プロヴァンス・アンジューの治世
出典: フリー百科事典『ウィキペディア(Wikipedia)』 (2022/05/20 22:44 UTC 版)
「ルネ・ダンジュー」の記事における「プロヴァンス・アンジューの治世」の解説
ルネはアンジューとプロヴァンスを水路・陸路交えて行き来しており、ロワール川やローヌ川周辺の町に痕跡が残っている。後述するタラスコンを始め、ジャック・クールとの交流や街の整備に努めたマルセイユ、ルネの館が現存するアヴィニョンが挙げられる。中でもタラスコンとエクス=アン=プロヴァンスがルネが長く過ごした地で、エクス=アン=プロヴァンスではミラボー通りに左手にぶどうを握り、耕作の奨励が表現されたダヴィッド・ダンジェ作のルネ像がある。 造園に熱中していたルネはエクスの宮殿の隣に庭園を建て、色々な花や野菜を植えていた。1454年のジャンヌ・ド・ラヴァルとの再婚で一層自然にのめり込むようになり、牧歌的生活を好む後妻の影響もありガルダンヌで土地を買い取って農園経営に乗り出し、風車・牧場・畑・井戸・泉・小川まで掘られた農場に30人の使用人、ぶどう・桃など果物や牛・豚・羊などの家畜も育てられた。

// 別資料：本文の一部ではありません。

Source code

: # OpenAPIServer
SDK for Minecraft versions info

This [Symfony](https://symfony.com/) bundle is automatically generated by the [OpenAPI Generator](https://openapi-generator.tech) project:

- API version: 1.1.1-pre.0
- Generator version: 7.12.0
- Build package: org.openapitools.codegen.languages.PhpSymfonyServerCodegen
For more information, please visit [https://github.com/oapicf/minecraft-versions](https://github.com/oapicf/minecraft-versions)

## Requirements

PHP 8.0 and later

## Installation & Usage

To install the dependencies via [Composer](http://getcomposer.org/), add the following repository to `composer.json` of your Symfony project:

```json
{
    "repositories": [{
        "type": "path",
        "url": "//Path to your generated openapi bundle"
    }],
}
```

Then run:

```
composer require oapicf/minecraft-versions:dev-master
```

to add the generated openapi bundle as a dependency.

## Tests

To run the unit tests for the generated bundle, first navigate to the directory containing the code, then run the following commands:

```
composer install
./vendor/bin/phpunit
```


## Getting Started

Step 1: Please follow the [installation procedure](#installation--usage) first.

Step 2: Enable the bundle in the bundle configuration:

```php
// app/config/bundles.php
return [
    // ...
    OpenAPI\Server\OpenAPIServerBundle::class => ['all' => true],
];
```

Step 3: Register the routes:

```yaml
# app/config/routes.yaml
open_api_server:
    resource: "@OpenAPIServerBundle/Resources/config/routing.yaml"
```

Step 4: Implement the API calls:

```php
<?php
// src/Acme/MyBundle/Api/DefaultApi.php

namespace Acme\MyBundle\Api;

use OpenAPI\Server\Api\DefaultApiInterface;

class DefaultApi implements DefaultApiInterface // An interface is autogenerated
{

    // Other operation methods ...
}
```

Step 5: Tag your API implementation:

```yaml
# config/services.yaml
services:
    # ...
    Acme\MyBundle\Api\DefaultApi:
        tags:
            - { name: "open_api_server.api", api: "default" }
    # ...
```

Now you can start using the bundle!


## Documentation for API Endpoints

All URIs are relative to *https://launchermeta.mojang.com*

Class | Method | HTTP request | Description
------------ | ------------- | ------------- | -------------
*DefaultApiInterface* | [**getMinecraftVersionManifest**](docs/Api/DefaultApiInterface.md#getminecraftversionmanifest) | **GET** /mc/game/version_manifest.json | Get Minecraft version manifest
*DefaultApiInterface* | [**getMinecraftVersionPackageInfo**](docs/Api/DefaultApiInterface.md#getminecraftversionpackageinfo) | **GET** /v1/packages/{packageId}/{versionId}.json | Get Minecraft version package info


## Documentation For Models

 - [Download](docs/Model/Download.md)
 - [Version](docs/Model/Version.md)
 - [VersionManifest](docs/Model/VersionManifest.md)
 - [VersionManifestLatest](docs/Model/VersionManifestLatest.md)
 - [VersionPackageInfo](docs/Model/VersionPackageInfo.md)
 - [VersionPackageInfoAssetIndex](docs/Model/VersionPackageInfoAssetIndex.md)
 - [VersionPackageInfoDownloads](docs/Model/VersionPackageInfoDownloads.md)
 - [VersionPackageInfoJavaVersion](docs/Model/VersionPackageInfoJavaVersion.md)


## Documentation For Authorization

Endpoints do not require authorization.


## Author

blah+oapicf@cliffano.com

現存していない農場はルネのイタリアへの夢が反映され、エクスのルネ像の表現にも繋がっている。また1459年にレ・ボー=ド=プロヴァンスをジャンヌへ与え、ここで詩作・音楽など芸術に打ち込んだ夫婦生活を送った。 ローヌ川沿いの街タラスコンにはルネの名残があり、地名の由来である怪物タラスクを退治した聖マルタの伝説と、彼女を祀った聖マルタ教会が有名だが、向かいにあるタラスコン城をナポリから連れて来た職人たちに改修させて現在見られる形にしたこと、タラスクに因む「タラスクの祭り」に先鞭をつけたのはルネである。またマグダラのマリアを崇拝していたルネは1447年にサント=ボーム山塊へ巡礼、1448年に彼女と共に流れ着いたと言われるマリア・サロメとマリア・ヤコベの遺骨をサント=マリー=ド=ラ=メールで発掘、8月の発掘作業完了、11月の調査結果発表を経て12月にミサを執り行い、遺骨を聖遺物箱へ保管した上で、発掘場所であり整備・改修したサント=マリー教会内の礼拝堂へ置いた。こうして遺骨はサン=ミシェル上部礼拝堂に保管されたが、フランス革命下の1794年に教会が狼藉に遭い、教会は荒らされたが遺骨は信者が事前に運び出したため難を逃れた。 一方、アンジューではプロヴァンスよりルネの事績は少ないが、タラスコンやロレーヌと共に数日にわたる騎馬試合を挙行、聖史劇開催は主としてアンジューで行う、遺体はプロヴァンスから運ばれアンジェで埋葬されるなど、ルネはアンジューでも関わりが深かった。また彼の生活・心情が反映されてか、アンジェ城と美術館にあるタペストリー、ダヴィッド・ダンジェの美術館、城の庭園に植えられたぶどうの木など、ルネが愛した牧歌的風景および芸術に寄せる人間性への思い入れがアンジェに「花と芸術の町」と称される源流を造り出したとされ、アンジューでルネは文芸のパトロン、産業振興家として称えられている。